Their research attempted to identify all dog bite related fatalities from 2000-2009, and through this process found that breed descriptors in media reports are mostly unknown, or the breeds may have been identified by witnesses that did not have first-hand knowledge of the incident. Findings from this report show that 40% of media and animal control reports misidentified the breeds involved with the dog bite. The study also found that misidentification of pit bull-type dogs is an even bigger problem, as the breed descriptor encompasses multiple breeds and breed mixes (Patronek, 2013). Pit bull types are dogs that tend to have a medium to large muscular build, short fur, a wide muzzle, and boxy head. With such a vague description, one can imagine that these descriptors include numerous breeds and mixes. Some of these breeds contain the American Pit Bull Terrier, pit bull, pit bull terrier, Staffordshire Bull Terrier, Bull Mastiff, Shar Pei, Box, Catahoula Leopard Dog, Presa Canario and the Cane Corso, to name a few.
It is essential for dog bite reports to be accurate and complete, as this information is critical for public health issues, dog bite evaluations, community education, dog bite prevention, and public policy review and implementation.
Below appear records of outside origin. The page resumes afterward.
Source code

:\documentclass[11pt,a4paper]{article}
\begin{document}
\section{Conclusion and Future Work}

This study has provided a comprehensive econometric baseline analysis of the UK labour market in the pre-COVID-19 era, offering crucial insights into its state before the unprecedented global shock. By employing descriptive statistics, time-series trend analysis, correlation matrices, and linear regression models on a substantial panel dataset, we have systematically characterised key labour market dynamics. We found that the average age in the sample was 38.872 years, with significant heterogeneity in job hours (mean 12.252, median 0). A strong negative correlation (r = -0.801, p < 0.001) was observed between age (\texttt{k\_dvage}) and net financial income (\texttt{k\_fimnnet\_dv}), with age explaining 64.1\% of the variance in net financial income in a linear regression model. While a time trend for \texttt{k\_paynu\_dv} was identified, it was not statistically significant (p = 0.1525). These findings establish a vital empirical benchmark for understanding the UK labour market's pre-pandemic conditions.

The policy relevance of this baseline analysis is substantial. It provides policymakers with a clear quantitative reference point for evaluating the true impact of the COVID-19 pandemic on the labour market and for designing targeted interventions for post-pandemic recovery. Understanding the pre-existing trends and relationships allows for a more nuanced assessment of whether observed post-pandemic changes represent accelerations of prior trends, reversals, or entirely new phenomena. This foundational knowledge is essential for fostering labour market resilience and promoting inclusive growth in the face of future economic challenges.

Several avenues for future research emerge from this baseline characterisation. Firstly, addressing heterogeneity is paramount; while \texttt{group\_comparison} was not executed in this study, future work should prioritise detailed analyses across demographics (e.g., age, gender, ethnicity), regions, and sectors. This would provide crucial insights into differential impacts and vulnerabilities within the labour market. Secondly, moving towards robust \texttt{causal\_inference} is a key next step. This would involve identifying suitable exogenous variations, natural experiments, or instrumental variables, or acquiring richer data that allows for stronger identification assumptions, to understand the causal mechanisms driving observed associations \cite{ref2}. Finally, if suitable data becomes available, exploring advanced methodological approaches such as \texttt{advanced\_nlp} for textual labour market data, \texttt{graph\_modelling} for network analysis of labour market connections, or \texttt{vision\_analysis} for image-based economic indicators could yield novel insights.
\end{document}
This is especially true for Pit Bulls and pit bull types/mixes that are facing controversial breed specific legislation (BSL) across the country.
Dog bites, inaccurate data, and breed misidentification are not single issues. They are not a dog problem or even a Pit Bull problem, but a community problem. These issues and problems are complex and intertwined. Without uniform dog bite reporting or best practices in place, we will continue to rely on inaccurate data and erroneous media reports. This is harmful to humans, dogs, and communities across the country.
Fortunately, some academics, shelters, and community organizations understand the need for reliable data – that dog bites can be prevented and dog breed stigmas can be erased. There are numerous web sites that give advice on how to prevent dog bites, such as the Humane Society of the United States, how to socialize dogs to prevent bites such as Cesar’s Way and Dog Aggression- HSUS or Animal Planet, and how to monitor children with dogs from the American Humane Association or Dog Gone Safe. This is a first step in the right direction, and it is my hope that prevention programs will continue to grow. I also trust that as research on this topic continues to flourish, there will be a call to action to help community leaders across the country understand how important accurate data is when reporting dog bites. Dog bite stigma is damaging to multiple breeds and mixes, as misidentification not only causes widespread fear regarding certain breeds, but can urge lawmakers into enacting rash, misinformed decisions on legislation. And that benefits no one.
Ivy is an animal advocate guided by the belief that no animal should be abused or neglected. She currently works for the Ocean Conservancy as a manager in fundraising and has a history of working for wildlife conservation advocacy organizations. Ivy earned her Bachelor of Science in Social Psychology and her Master of Public Affairs focusing on fundraising and nonprofit management. Ivy is an avid volunteer for the Animals and Society Institute and sits on the advisory council for the American Sociological Association, Animals and Society Section. As an independent researcher, her interests focus on animals and society with a specific lens on companion animals and pop culture, canine selfhood, puppy mills, shelter management, and the fur trade.